Bolt uses the same infinite-loop detection mechanism that Jolt did, and in early tests, it seems to work well with
binary files. The steeper challenge is determining what instruction to jump to once a loop has been identified. A
function written in a high-level programming language might invoke other functions, which could invoke still other
functions. But at the binary level, those nested function calls just look like a long list of numbers. Figuring out
where one function ends and another begins is no easy task.
But Kling has developed a clever algorithm that can identify the highest-level function in operation at a given time
— the one that has initiated all the others — which could help Bolt orient itself.
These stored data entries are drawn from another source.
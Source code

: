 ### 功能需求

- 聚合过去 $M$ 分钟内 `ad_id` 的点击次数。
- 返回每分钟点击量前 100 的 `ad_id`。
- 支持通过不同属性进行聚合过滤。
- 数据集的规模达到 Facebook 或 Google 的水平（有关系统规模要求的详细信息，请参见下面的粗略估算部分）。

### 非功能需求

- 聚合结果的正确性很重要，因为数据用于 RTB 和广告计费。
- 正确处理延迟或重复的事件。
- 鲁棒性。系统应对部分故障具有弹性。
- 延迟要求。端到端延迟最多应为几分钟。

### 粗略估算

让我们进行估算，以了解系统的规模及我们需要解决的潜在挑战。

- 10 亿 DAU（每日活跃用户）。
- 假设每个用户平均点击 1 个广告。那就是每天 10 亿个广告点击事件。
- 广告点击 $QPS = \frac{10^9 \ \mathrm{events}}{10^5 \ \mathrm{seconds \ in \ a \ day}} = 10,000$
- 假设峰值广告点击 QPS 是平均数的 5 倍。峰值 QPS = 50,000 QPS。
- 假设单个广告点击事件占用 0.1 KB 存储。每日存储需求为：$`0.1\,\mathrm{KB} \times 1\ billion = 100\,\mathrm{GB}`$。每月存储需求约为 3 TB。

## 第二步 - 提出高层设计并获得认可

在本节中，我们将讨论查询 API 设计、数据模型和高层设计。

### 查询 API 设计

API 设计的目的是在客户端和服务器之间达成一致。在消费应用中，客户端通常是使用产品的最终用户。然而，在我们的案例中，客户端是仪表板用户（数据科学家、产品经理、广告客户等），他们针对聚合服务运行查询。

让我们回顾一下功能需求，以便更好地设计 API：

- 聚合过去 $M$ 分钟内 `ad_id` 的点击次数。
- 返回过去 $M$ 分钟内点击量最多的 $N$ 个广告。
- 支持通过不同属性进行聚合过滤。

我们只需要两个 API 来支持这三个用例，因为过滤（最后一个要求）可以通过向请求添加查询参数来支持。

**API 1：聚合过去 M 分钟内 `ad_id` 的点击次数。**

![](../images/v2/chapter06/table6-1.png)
And even if the system can’t make
an informed decision, Rinard explains, it could just start hopping around to new instructions at random, until it finds
one that breaks the impasse.
Randomly modifying code on the fly may sound antithetical to the whole idea of computer engineering, but it’s an
approach that’s paid off for Rinard’s group, in research on websites that can weather malicious attacks and
software that adjusts to changing hardware conditions, among other things.
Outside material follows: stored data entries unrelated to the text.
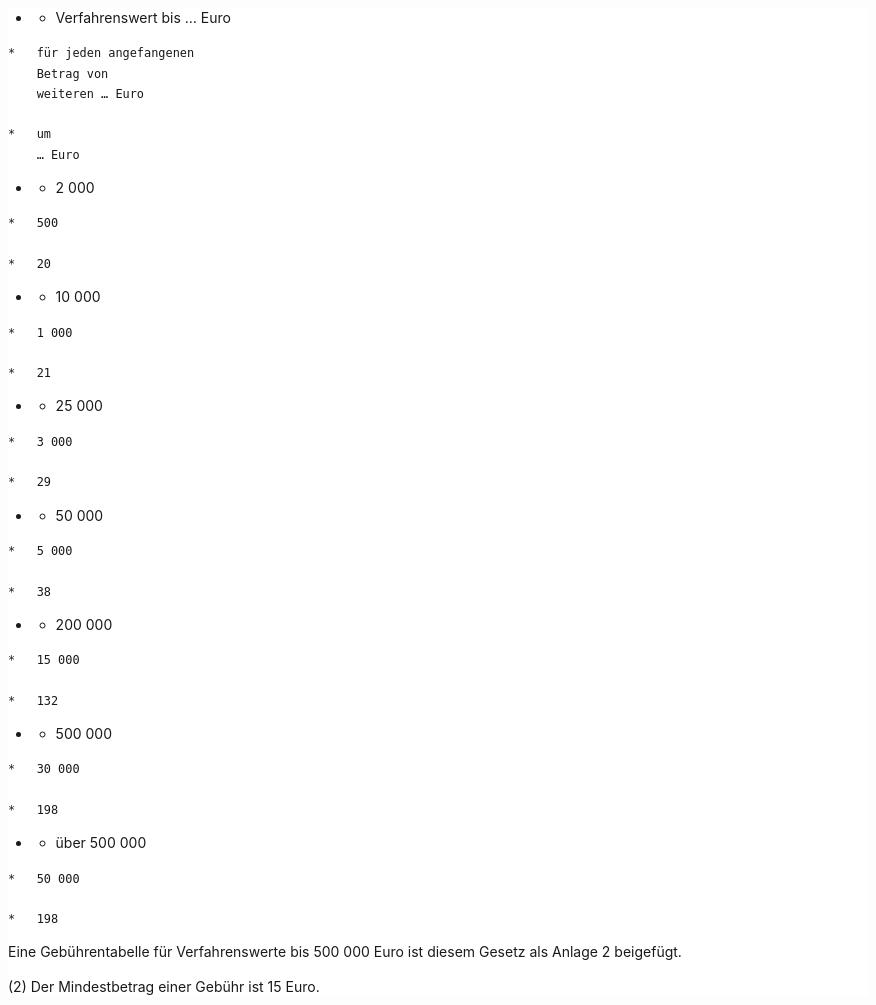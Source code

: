 *    *   Verfahrenswert
        bis … Euro

    *   für jeden angefangenen
        Betrag von
        weiteren … Euro

    *   um
        … Euro


*    *   2 000

    *   500

    *   20


*    *   10 000

    *   1 000

    *   21


*    *   25 000

    *   3 000

    *   29


*    *   50 000

    *   5 000

    *   38


*    *   200 000

    *   15 000

    *   132


*    *   500 000

    *   30 000

    *   198


*    *   über
        500 000

    *   50 000

    *   198



Eine Gebührentabelle für Verfahrenswerte bis 500 000 Euro ist diesem Gesetz als Anlage 2 beigefügt.

(2) Der Mindestbetrag einer Gebühr ist 15 Euro.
“The vast majority of software engineering or programming-language researchers are shackled to this notion of
full correctness or full soundness: You can’t change anything in the program if there’s even the possibility of
getting a slightly wrong answer,” says Westley Weimer, an assistant professor of computer science at the
University of Virginia. “One of the things that’s really characterized Martin’s research over the last 10 or 15 years
is casting off the shackles of soundness in favor of approaches that are probably correct but dramatically more
useful in real life.”
Weimer acknowledges that for Bolt, determining what instruction to jump to is a “difficult” problem, and because of
some fundamental results in computer science, “I know for a fact that he’ll never be able to get it exactly right.”
But, Weimer says, “The vast majority of infinite loops he will be able to figure out.” There might be a few
instances where Bolt will guess wrong, Weimer says. “But the comparison — and this is important for this kind of
work — is that if he doesn’t jump, you’re stuck in an infinite loop. The comparison is not that it was working fine
and he messed it up.”